[Data items]
——

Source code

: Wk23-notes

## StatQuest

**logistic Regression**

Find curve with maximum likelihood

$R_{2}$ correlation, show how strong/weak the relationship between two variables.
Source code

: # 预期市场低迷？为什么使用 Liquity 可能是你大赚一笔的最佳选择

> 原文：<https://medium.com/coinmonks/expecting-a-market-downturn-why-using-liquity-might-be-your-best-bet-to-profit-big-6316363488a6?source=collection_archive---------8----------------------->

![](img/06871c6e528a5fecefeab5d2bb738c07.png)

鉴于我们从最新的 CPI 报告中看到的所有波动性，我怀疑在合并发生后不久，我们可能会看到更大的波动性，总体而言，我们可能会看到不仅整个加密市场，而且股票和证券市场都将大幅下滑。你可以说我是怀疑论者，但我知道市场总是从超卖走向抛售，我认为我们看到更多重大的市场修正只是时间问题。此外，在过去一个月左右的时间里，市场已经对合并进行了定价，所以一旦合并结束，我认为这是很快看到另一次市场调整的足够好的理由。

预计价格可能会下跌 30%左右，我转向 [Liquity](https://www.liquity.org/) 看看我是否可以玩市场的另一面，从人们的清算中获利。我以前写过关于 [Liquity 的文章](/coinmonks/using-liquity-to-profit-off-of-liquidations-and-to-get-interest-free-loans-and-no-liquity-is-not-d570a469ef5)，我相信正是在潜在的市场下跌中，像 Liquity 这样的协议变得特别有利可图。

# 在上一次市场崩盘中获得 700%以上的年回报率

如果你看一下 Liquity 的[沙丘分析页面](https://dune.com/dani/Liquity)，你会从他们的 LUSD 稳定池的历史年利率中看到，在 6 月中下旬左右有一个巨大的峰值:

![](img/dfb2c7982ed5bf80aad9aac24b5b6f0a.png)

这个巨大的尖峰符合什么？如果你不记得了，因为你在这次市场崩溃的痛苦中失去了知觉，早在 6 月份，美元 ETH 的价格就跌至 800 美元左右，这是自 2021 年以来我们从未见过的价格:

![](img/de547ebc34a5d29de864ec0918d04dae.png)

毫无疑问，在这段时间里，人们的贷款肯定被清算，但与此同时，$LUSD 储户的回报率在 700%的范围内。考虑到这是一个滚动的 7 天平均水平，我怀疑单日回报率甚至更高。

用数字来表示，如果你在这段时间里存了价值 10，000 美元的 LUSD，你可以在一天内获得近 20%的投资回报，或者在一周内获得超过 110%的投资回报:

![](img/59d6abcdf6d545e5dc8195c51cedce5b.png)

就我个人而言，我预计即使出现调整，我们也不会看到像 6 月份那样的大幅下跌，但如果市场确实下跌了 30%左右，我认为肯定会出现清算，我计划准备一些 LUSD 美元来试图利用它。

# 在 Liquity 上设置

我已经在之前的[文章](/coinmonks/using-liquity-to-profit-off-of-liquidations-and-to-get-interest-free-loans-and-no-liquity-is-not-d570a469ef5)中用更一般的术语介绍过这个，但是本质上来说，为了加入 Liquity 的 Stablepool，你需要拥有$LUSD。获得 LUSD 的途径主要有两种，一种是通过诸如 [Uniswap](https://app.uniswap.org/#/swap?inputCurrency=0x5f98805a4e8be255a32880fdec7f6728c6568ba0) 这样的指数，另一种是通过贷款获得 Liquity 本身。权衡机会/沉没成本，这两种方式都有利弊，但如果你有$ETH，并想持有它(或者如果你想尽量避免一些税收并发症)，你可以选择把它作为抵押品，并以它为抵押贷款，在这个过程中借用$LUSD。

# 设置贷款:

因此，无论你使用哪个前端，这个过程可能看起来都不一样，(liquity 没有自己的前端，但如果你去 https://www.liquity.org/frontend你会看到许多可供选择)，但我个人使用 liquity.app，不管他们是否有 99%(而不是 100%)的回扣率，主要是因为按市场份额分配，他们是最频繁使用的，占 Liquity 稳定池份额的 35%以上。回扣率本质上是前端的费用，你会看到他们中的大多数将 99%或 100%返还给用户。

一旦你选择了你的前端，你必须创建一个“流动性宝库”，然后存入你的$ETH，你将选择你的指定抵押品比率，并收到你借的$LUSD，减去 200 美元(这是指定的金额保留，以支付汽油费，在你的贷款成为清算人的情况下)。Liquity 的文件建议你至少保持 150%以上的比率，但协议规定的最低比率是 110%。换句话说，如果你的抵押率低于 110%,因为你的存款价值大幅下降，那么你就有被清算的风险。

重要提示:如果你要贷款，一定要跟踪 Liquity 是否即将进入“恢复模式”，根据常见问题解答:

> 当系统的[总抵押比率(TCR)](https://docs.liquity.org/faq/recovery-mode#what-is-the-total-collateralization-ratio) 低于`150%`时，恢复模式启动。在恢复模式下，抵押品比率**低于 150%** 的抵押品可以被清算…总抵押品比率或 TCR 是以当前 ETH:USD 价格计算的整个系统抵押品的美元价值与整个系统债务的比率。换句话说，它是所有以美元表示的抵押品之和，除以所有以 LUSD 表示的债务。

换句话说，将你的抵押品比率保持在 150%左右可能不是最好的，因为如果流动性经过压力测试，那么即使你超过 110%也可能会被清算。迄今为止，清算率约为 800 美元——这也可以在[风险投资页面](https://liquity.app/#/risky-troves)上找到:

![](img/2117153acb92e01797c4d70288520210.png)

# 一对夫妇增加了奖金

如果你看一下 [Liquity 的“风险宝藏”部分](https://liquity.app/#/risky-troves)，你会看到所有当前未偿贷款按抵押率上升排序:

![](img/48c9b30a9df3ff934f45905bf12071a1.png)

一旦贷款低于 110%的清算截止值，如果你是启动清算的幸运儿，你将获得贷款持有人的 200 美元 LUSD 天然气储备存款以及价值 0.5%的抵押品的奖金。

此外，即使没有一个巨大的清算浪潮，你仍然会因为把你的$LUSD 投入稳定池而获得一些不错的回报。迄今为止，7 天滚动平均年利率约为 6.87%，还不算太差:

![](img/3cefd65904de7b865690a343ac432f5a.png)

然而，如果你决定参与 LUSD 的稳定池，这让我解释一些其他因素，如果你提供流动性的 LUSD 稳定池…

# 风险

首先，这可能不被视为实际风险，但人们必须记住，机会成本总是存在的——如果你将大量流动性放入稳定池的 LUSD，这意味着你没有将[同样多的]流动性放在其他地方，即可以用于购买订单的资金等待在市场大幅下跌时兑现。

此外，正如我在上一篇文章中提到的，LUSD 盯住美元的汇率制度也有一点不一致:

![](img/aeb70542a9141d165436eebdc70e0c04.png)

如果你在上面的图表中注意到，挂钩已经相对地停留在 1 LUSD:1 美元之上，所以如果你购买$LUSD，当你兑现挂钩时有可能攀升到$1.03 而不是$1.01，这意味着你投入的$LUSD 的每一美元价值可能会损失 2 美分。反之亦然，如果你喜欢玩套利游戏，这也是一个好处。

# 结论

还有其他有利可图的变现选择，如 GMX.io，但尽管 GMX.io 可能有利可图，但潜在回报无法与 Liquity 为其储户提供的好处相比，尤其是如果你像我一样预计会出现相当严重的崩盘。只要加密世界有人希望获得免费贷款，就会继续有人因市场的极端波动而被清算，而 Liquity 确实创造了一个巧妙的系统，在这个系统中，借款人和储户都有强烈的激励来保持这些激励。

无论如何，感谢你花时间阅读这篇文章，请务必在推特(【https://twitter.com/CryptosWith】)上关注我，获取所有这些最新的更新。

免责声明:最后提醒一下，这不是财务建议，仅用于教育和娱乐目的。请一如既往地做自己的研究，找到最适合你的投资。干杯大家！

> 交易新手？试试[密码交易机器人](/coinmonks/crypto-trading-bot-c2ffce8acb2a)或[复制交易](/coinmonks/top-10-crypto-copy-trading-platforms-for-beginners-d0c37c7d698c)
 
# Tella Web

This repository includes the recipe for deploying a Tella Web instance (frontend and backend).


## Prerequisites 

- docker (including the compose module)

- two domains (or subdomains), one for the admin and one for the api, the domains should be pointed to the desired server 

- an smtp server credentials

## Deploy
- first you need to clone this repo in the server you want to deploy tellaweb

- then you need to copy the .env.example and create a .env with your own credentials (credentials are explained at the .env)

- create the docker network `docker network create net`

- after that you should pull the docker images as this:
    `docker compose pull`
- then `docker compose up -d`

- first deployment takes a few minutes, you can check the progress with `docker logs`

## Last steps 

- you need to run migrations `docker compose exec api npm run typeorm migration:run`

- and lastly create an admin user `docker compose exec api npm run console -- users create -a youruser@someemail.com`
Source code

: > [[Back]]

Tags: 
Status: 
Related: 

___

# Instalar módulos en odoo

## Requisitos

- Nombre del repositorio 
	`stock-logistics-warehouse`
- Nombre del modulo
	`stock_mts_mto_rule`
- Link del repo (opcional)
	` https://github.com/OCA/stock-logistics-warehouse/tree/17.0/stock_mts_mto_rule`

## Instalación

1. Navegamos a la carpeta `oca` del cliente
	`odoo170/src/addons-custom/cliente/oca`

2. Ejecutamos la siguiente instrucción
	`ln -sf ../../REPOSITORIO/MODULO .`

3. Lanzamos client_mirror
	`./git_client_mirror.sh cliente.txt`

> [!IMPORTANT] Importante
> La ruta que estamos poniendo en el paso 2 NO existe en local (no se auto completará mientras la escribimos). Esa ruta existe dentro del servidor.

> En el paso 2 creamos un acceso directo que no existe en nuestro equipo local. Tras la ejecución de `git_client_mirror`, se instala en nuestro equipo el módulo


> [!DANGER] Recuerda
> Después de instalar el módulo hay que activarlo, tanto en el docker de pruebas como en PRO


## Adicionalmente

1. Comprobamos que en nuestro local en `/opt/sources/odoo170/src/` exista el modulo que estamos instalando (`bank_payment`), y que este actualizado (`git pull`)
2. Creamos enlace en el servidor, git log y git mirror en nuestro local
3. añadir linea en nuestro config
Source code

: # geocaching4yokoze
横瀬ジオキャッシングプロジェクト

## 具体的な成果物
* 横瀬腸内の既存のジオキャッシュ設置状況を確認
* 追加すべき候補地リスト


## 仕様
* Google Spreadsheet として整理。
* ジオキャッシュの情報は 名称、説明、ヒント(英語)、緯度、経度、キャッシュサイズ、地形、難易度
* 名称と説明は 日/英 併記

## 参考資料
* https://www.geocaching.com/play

——

## Task brief
Only the lines above starting at the line that holds "200 美元(这是指定的金额保留，以支付汽油费，在你的贷款成为清算人的情况下)。Liquity 的文件建议你至少保持" and ending at the line that holds "150%** 的抵押品可以被清算…总抵押品比率或 TCR" are to be repeated, exactly and in full.

## Result of this task
一旦你选择了你的前端，你必须创建一个“流动性宝库”，然后存入你的$ETH，你将选择你的指定抵押品比率，并收到你借的$LUSD，减去 200 美元(这是指定的金额保留，以支付汽油费，在你的贷款成为清算人的情况下)。Liquity 的文件建议你至少保持 150%以上的比率，但协议规定的最低比率是 110%。换句话说，如果你的抵押率低于 110%,因为你的存款价值大幅下降，那么你就有被清算的风险。

重要提示:如果你要贷款，一定要跟踪 Liquity 是否即将进入“恢复模式”，根据常见问题解答:

> 当系统的[总抵押比率(TCR)](https://docs.liquity.org/faq/recovery-mode#what-is-the-total-collateralization-ratio) 低于`150%`时，恢复模式启动。在恢复模式下，抵押品比率**低于 150%** 的抵押品可以被清算…总抵押品比率或 TCR 是以当前 ETH:USD 价格计算的整个系统抵押品的美元价值与整个系统债务的比率。换句话说，它是所有以美元表示的抵押品之和，除以所有以 LUSD 表示的债务。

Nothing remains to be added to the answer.